Processing circuitry 120 may comprise a combination of one or more of a microprocessor, controller, microcontroller, central processing unit, digital signal processor, application-specific integrated circuit, field programmable gate array, or any other suitable computing device, resource, or combination of hardware, software, and/or encoded logic operable to provide, either alone or in conjunction with other WD 110 components, such as device readable medium 130, WD 110 functionality. Such functionality may include providing any of the various wireless features or benefits discussed herein. For example, processing circuitry 120 may execute instructions stored in device readable medium 130 or in memory within processing circuitry 120 to provide the functionality disclosed herein.
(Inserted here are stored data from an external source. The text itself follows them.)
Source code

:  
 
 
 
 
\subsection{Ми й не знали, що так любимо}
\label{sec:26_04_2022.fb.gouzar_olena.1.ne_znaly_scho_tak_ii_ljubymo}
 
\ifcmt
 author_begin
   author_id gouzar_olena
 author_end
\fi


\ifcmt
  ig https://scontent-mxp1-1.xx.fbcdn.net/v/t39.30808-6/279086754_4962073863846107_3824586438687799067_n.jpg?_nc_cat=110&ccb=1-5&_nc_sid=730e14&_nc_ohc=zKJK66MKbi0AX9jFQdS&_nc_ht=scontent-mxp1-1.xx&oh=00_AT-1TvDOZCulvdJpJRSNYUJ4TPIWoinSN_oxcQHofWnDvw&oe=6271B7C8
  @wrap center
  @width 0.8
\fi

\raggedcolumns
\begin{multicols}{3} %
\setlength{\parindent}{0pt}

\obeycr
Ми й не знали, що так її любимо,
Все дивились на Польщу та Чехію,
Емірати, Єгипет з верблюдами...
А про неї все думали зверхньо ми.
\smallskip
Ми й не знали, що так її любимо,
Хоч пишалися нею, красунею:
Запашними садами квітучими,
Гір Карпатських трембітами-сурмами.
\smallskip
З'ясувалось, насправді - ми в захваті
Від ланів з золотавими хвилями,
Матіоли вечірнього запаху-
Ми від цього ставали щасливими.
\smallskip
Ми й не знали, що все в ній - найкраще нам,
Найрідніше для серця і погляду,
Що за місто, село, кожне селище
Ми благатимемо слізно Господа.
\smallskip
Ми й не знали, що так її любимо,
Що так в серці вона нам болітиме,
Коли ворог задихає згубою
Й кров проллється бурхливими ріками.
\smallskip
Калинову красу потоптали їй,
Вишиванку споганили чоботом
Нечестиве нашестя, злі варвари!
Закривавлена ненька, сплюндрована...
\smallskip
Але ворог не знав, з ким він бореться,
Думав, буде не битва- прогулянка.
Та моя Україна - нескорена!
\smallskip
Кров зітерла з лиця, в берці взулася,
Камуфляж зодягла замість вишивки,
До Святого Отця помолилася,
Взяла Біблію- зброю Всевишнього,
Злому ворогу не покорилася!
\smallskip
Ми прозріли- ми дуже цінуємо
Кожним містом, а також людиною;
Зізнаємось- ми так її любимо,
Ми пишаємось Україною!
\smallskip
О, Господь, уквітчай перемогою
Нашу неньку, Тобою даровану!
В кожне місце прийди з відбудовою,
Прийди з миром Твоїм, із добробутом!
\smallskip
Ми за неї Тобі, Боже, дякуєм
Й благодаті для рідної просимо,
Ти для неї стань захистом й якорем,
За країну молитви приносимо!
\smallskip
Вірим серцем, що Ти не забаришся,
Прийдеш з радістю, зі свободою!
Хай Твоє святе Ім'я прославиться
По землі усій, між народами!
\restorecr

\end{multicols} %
As illustrated, processing circuitry 120 includes one or more of RF transceiver circuitry 122, baseband processing circuitry 124, and application processing circuitry 126. In other embodiments, the processing circuitry may comprise different components and/or different combinations of components. In certain embodiments processing circuitry 120 ofWD 110 may comprise a SOC. In some embodiments, RF transceiver circuitry 122, baseband processing circuitry 124, and application processing circuitry 126 may be on separate chips or sets of chips. In alternative embodiments, part or all of baseband processing circuitry 124 and application processing circuitry 126 may be combined into one chip or set of chips, and RF transceiver circuitry 122 may be on a separate chip or set of chips. In still alternative embodiments, part or all of RF transceiver circuitry 122 and baseband processing circuitry 124 may be on the same chip or set of chips, and application processing circuitry 126 may be on a separate chip or set of chips. In yet other alternative embodiments, part or all of RF transceiver circuitry 122, baseband processing circuitry 124, and application processing circuitry 126 may be combined in the same chip or set of chips. In some embodiments, RF transceiver circuitry 122 may be a part of interface 114. RF transceiver circuitry 122 may condition RF signals for processing circuitry 120.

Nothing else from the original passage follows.